(Dataset entries)
------
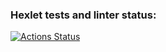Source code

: ### Hexlet tests and linter status:
[![Actions Status](https://github.com/safrio/rails-project-lvl2/workflows/hexlet-check/badge.svg)](https://github.com/safrio/rails-project-lvl2/actions)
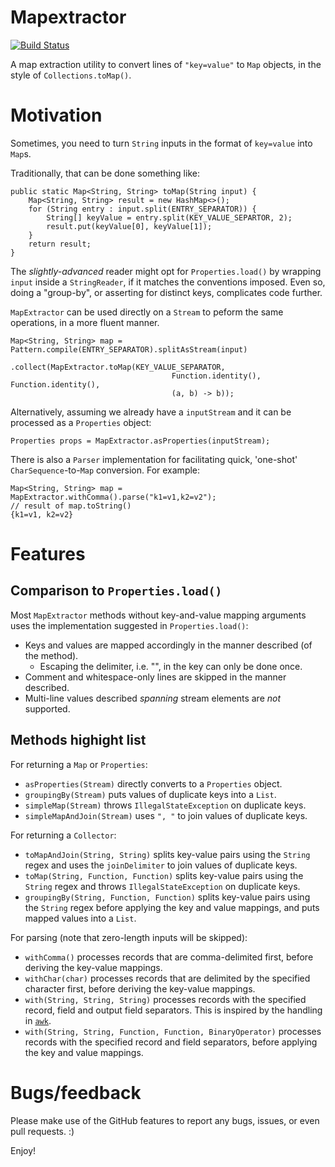 # Mapextractor

[![Build Status](https://travis-ci.org/h-j-k/mapextractor.svg?branch=master)](https://travis-ci.org/h-j-k/mapextractor)

A map extraction utility to convert lines of `"key=value"` to `Map` objects, in the style of `Collections.toMap()`.

# Motivation

Sometimes, you need to turn `String` inputs in the format of `key=value` into `Map`s.

Traditionally, that can be done something like:

    public static Map<String, String> toMap(String input) {
        Map<String, String> result = new HashMap<>();
        for (String entry : input.split(ENTRY_SEPARATOR)) {
            String[] keyValue = entry.split(KEY_VALUE_SEPARTOR, 2);
            result.put(keyValue[0], keyValue[1]);
        }
        return result;
    }

The *slightly-advanced* reader might opt for `Properties.load()` by wrapping `input` inside a `StringReader`, if it matches the conventions imposed. Even so, doing a "group-by", or asserting for distinct keys, complicates code further.

`MapExtractor` can be used directly on a `Stream` to peform the same operations, in a more fluent manner.

    Map<String, String> map = Pattern.compile(ENTRY_SEPARATOR).splitAsStream(input)
                                .collect(MapExtractor.toMap(KEY_VALUE_SEPARATOR, 
                                        Function.identity(), Function.identity(), 
                                        (a, b) -> b));

Alternatively, assuming we already have a `inputStream` and it can be processed as a `Properties` object:

    Properties props = MapExtractor.asProperties(inputStream);

There is also a `Parser` implementation for facilitating quick, 'one-shot' `CharSequence`-to-`Map` conversion. For example:

    Map<String, String> map = MapExtractor.withComma().parse("k1=v1,k2=v2");
    // result of map.toString()
    {k1=v1, k2=v2}

# Features

Comparison to `Properties.load()`
---

Most `MapExtractor` methods without key-and-value mapping arguments uses the implementation suggested in `Properties.load()`:
* Keys and values are mapped accordingly in the manner described (of the method).
  * Escaping the delimiter, i.e. "\", in the key can only be done once.
* Comment and whitespace-only lines are skipped in the manner described.
* Multi-line values described *spanning* stream elements are *not* supported.

Methods highight list
---

For returning a `Map` or `Properties`:
* `asProperties(Stream)` directly converts to a `Properties` object.
* `groupingBy(Stream)` puts values of duplicate keys into a `List`.
* `simpleMap(Stream)` throws `IllegalStateException` on duplicate keys.
* `simpleMapAndJoin(Stream)` uses `", "` to join values of duplicate keys.

For returning a `Collector`:
* `toMapAndJoin(String, String)` splits key-value pairs using the `String` regex and uses the `joinDelimiter` to join values of duplicate keys.
* `toMap(String, Function, Function)` splits key-value pairs using the `String` regex and throws `IllegalStateException` on duplicate keys.
*  `groupingBy(String, Function, Function)` splits key-value pairs using the `String` regex before applying the key and value mappings, and puts mapped values into a `List`.

For parsing (note that zero-length inputs will be skipped):
* `withComma()` processes records that are comma-delimited first, before deriving the key-value mappings. 
* `withChar(char)` processes records that are delimited by the specified character first, before deriving the key-value mappings.
* `with(String, String, String)` processes records with the specified record, field and output field separators. This is inspired by the handling in [`awk`][1].
* `with(String, String, Function, Function, BinaryOperator)` processes records with the specified record and field separators, before applying the key and value mappings.

# Bugs/feedback

Please make use of the GitHub features to report any bugs, issues, or even pull requests. :)

Enjoy!

[1]: https://en.m.wikipedia.org/wiki/Awk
------
• _WORK ITEM_:
Starting at the line that contains "# Bugs/feedback", retype each remaining line of the records exactly; that line and the last line are both included.

• _WRITTEN ANSWER_:
# Bugs/feedback

Please make use of the GitHub features to report any bugs, issues, or even pull requests. :)

Enjoy!

[1]: https://en.m.wikipedia.org/wiki/Awk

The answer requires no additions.